We also document large differences in LE-lost by marital status, especially in Bulgaria and Finland, where married men between ages 40 and 70 live close to 3 years longer than do unmarried men. The difference in LE-lost by marital status is smaller in the United States (about 2 years) (Table 2). Within and between countries, these marital status differences are statistically significant. We further find that marital status modifies the association between education and mortality (Figures 2 and 3). Within each marital status group the absolute difference in LE-lost between men with low and high education is again most pronounced in Bulgaria: 2.08 years for married men and 4.07 for unmarried men compared to 0.90 years and 2.41 years, respectively, in Finland and 1.57 years and 2.37 years, respectively, in the United States. Although in all three countries unmarried men with low education have the highest mortality, this disadvantage is particularly striking in Bulgaria. Only 39% of 40 year old unmarried Bulgarian men with low education can expect to reach their 70th birthday. At the other extreme are highly educated married men in Finland, for whom the corresponding figure is 84% (Table 3).
Figure 2.
Absolute educational differences in life expectancy lost (LE-Lost) by marital status, ages 40-70
Figure 3.
Relative educational differences in probability of dying by marital status, ages 40-70
Although absolute differences in LE-lost are largest in Bulgaria, again when assessed in relative terms the pattern of mortality differentials by education within marital status changes. Among married men, the relative low to high education differential in the probability of dying between ages 40 and 70 is largest in Finland and smallest in the U.S., while Bulgaria takes an intermediate position. Similar country ranking is observed when comparing medium to high education differences among married men (Figure 3, upper left panel). In contrast, Bulgarian unmarried men are characterized by the smallest relative differences in the probability of dying 30q40 when comparing men with low versus high and medium versus high education. These differences are similar in Finland and the United States (Figure 3, lower left panel).
5.2 Educational differences in female mortality
Overall female mortality is slightly higher in Bulgaria than in Finland and the United States. The LE-lost between ages 40 and 70 for Bulgarian women is 1.83 years, about half a year higher than the corresponding estimate for Finnish women (1.20 years) and about a third of a year higher than the estimate for American women (1.49 years). These overall differences in LE-lost among the countries are statistically significant. We also observe clear educational and marital status differences in LE-lost in all three countries (Table 2).
We document not only the lowest LE-lost among Finnish women, but Finnish women also have significantly lower level of mortality than Bulgarian or American women whether mortality is stratified by educational attainment or marital status or both (Table 2). On the other hand, the pattern of absolute differences in LE-lost is less clear between Bulgarian and American women. For example, both married and unmarried Bulgarian women have higher mortality than married and unmarried American women. However, this pattern reverses at the lowest level of education whether or not we stratify by marital status. The estimated LE-lost among poorly educated American women is 2.27 among married women and 3.33 among unmarried women. The corresponding figures for Bulgarian women are 1.97 and 2.79. These differences between American and Bulgarian women are not statistically significant. This Bulgarian female advantage, however, does not extend to higher levels of education (Table 2). Because of the higher mortality of the US women at the lowest level of education, the educational gradient in LE-lost also appears to be somewhat steeper in the United States than in Bulgaria.

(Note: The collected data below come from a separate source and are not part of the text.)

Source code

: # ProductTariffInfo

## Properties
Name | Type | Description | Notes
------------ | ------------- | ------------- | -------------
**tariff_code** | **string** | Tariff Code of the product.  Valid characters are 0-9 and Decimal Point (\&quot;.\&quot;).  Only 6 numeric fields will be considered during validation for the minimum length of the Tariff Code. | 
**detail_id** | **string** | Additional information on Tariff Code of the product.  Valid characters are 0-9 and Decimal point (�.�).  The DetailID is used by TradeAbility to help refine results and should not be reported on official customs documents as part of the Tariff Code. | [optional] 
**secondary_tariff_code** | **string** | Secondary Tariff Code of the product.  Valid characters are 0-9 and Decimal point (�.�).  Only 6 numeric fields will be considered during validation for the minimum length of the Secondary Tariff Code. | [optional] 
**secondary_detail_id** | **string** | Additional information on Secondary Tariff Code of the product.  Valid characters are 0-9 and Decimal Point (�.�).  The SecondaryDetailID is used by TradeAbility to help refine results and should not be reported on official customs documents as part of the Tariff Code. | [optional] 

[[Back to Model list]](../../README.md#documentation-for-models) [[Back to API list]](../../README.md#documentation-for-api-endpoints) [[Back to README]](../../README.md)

Relative educational differentials in the probability of dying are smaller in Bulgaria than in the United States among both married and unmarried women. These differentials are also less pronounced among unmarried Bulgarian than unmarried Finnish women and they are similar in magnitude among married women in Bulgaria and Finland. The relative educational differentials in the probability of dying between ages 40 to 70 are most pronounced among unmarried Finnish women and married American women (Figure 3).
6. Discussion
6.1 Main findings and their interpretations
The present analyses focus on educational and marital status differentials in all-cause mortality in three developed countries - Bulgaria, Finland and the United States. For Bulgaria - and for Eastern Europe more generally - these analyses are of particular relevance, as they refer to the 1990s, a time period characterized by profound political, social and economic transitions. Furthermore, Bulgaria has not been previously included in comparative research, and little is known about how educational and marital status differentials in mortality in Bulgaria compare to those observed in other developed countries. An additional strength of our analysis is that we examine both relative and absolute differences in mortality using life table measures.

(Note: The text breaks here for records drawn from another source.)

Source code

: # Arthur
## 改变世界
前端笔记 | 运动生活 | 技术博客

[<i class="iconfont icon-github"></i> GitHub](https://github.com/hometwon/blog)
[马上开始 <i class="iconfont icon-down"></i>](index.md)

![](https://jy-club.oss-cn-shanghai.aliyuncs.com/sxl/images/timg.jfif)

Consistent with previous literature, we document a clear education gradient in male and female mortality in Bulgaria, Finland, and the United States during the 1990s. We find greater absolute inequality in male mortality in Bulgaria than in Finland or the United States. This pattern, however, is less consistent in relative terms; relative differentials tend to be somewhat smaller in Bulgaria than in the other countries. These latter results are in contrast to findings by Mackenbach et al. (1999) and Shkolnikov et al (2004), who documented larger relative mortality differentials by educational attainment for men in the Czech Republic, Hungary, Estonia and Russia, compared to the United States, Finland, Norway, and Turin, Italy. These studies and ours, however, are not directly comparable as they cover different periods and age groups and use different methodologies.

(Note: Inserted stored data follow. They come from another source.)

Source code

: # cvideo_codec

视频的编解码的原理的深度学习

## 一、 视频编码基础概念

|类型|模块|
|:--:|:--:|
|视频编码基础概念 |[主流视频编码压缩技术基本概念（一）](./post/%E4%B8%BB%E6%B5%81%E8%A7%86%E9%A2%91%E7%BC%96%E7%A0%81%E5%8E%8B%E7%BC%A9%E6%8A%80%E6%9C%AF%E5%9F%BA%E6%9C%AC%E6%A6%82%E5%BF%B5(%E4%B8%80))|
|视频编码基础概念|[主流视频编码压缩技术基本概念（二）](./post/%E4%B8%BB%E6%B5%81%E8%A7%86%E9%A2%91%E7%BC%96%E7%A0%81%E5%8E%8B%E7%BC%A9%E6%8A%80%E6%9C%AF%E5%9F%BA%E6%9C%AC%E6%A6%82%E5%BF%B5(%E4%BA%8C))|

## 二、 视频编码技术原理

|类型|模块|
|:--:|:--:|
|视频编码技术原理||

We further find that the absolute educational difference in mortality is more pronounced among unmarried men than among married men in all countries. Unmarried men with low education have the highest level of mortality. This disadvantage is particularly striking in Bulgaria, where 61% of 40-year old unmarried men with low education can expect to die before their 70th birthday. This group may have also experienced high mortality in the past as the combination of low education and being unmarried is strongly associated with social marginalization in Eastern Europe. We speculate that in Bulgaria the high mortality of unmarried men is partially due to the consequences of rapid social transformations, e.g., increases in male unemployment, declining access to health care, and worsening health behaviors (i.e., heavy drinking and high prevalence of smoking). Evidence from elsewhere shows that Bulgarian male mortality increased around the mid-1990s, with mortality from cardiovascular diseases being particularly high (Cruijsen and Ekamper 2004). Severe resource constraints in the health care sector may have also been a contributing factor by limiting access to more intensive cardiovascular care among men at the margins of society.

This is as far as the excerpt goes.